A spherical tip indenter with a 6.35 mm diameter was selected because rounded edges minimize stress concentration and eliminate any possibility of pain. The indentation depth was 3 mm, which exceeds twice the thickness of the first two layers to guarantee a multilayer tissue response. The experiment was conducted using a TA-XT2i Texture Analyzer, which measures the normal forces related to stainless steel indenter in contact with the skin. During indentation, reaction force and indentation depth are simultaneously measured. Hence, a force-displacement curve can be generated out of these data, which is later used for inverse analysis.

An experimental design was carried out to decide how many replications of each treatment would be required to obtain the maximum information of the test at the lowest cost [²⁹]. A split-plot experiment was designed to identify the incidence of the experimental factors in soft tissue mechanical response. The factors considered in this study included the following:

Before conducting the main experiment, the reproducibility in controlling each experimental factor was studied. Skin temperature is quite difficult to control (between low [30 °C] and high [32 °C] levels [³⁰]) because it depends on an air conditioning system and on the time needed to adjust a room's temperature, the relative humidity is controlled with the air conditioned system [³¹]. To ensure thermal conditioning, subjects were placed in the study room 15 min before testing. Due to this restriction, it was not possible to completely randomize the runs, which made it necessary to execute the experiment in two stages. This situation leads to a split-plot experimental design in which the whole plot corresponds to the temperature factor, and the subplots correspond to combinations of the levels of the other four factors. A fractional design with two complete plot replications with a single block was proposed, leading to 64 runs. Each factor was considered in two levels of experimentation that by convention are called “low” (-1) and “high” (+1). The low and high levels of each factor are indicated in Table 1, and its values were selected carefully to avoid any damage over the volunteer but keeping the experimental changes. For instance, difference of 10 ^◦ C in environment temperature can reflect 2 °C on the skin [30], the pressure of the pump is needed to fix the forearm and limit all involuntary movements, and the indentation velocity was estimated between 300 um/s and 3 mm/s, considering that the time of tissue response and load application is extended from 1 to 10 seconds.

Table 1 Factors and their levels in the design of the experiment. 
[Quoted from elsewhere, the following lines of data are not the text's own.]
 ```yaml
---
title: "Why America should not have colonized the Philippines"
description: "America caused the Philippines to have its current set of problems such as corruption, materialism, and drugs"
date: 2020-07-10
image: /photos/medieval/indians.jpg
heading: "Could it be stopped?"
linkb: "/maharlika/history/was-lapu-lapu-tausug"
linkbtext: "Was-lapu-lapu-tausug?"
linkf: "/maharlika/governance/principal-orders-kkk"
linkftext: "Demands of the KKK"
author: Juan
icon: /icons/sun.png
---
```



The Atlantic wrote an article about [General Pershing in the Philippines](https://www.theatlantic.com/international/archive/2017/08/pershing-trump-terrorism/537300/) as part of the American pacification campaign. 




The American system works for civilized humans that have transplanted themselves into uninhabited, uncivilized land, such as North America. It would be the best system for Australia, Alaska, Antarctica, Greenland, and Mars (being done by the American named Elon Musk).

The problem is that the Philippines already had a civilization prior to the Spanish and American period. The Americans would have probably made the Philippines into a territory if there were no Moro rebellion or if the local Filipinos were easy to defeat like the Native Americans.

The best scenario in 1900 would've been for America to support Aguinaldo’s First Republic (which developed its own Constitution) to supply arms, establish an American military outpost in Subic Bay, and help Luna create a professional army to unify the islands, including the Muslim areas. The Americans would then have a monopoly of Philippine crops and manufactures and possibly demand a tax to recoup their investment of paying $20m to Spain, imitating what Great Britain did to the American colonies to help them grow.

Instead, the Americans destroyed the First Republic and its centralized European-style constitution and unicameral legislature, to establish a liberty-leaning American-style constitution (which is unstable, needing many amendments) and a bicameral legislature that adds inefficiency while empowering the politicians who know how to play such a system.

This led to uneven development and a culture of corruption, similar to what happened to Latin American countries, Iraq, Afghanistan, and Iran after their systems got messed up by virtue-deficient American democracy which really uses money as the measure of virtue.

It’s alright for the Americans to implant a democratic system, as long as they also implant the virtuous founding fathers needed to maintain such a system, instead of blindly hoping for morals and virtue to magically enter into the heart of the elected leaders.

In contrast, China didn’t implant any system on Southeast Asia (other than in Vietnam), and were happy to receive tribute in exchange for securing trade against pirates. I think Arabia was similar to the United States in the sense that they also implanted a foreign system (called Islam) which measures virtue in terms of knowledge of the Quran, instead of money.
The epidermis and dermis layers were assumed to form only one skin mechanical layer [¹³]. Thus, the mechanical response was attributed to the cutis and hypodermis layers. The skin thickness of human forearm was not directly measured in this experiment, and it was assumed that the total skin thickness was approximately 2.4 mm, as measured by Hendricks et al. [¹³].

Numerical simulation

An axisymmetric finite element model of the skin was created. The contact between the indenter and the skin was modeled as a spherical rigid body (the indenter) and a plane deformable hyperelastic body (skin). After the convergence analysis, a model with 896 planar 4-noded elements (CAX4R) was used (Fig. 3). The friction coefficient (p) between the stainless steel indenter and the skin was determined by using a device capable of simultaneously measuring normal and tangential forces. The friction coefficient obtained was 0.20+ 0.01.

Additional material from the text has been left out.